#### TASK TO CARRY OUT:
Search term "true": work out how many lines of the data below contain it, and answer with that number alone.

══ ENTRIES SHOWN

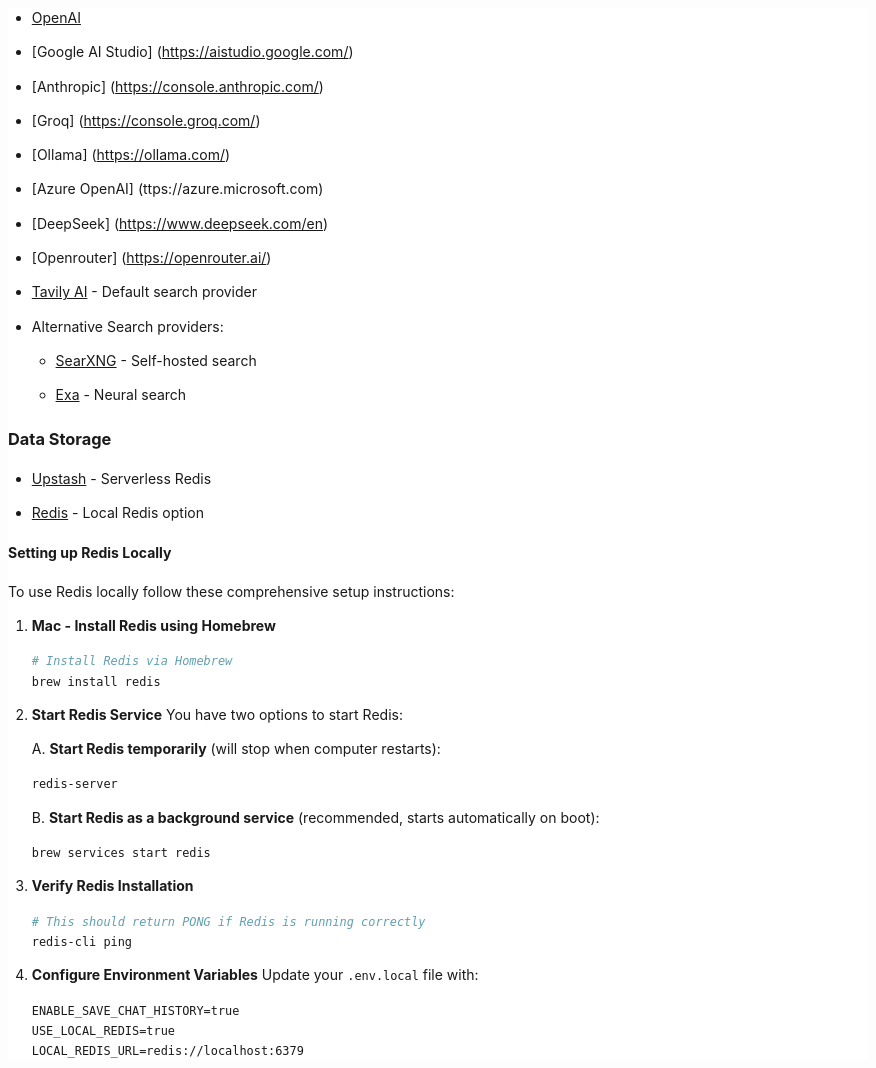 - [OpenAI](https://openai.com/) 

- [Google AI Studio] (https://aistudio.google.com/)

- [Anthropic] (https://console.anthropic.com/)

- [Groq] (https://console.groq.com/)

- [Ollama] (https://ollama.com/)

- [Azure OpenAI] (ttps://azure.microsoft.com)

- [DeepSeek] (https://www.deepseek.com/en)

- [Openrouter] (https://openrouter.ai/) 

- [Tavily AI](https://tavily.com/) - Default search provider

- Alternative Search providers:

  - [SearXNG](https://docs.searxng.org/) - Self-hosted search

  - [Exa](https://exa.ai/) - Neural search

### Data Storage

- [Upstash](https://upstash.com/) - Serverless Redis

- [Redis](https://redis.io/) - Local Redis option

#### Setting up Redis Locally 

To use Redis locally follow these comprehensive setup instructions:

1. **Mac - Install Redis using Homebrew**
   ```bash
   # Install Redis via Homebrew
   brew install redis
   ```

2. **Start Redis Service**
   You have two options to start Redis:

   A. **Start Redis temporarily** (will stop when computer restarts):
   ```bash
   redis-server
   ```

   B. **Start Redis as a background service** (recommended, starts automatically on boot):
   ```bash
   brew services start redis
   ```

3. **Verify Redis Installation**
   ```bash
   # This should return PONG if Redis is running correctly
   redis-cli ping
   ```

4. **Configure Environment Variables**
   Update your `.env.local` file with:
   ```
   ENABLE_SAVE_CHAT_HISTORY=true
   USE_LOCAL_REDIS=true
   LOCAL_REDIS_URL=redis://localhost:6379
   ```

════

#### RESPONSE TO THE TASK:
2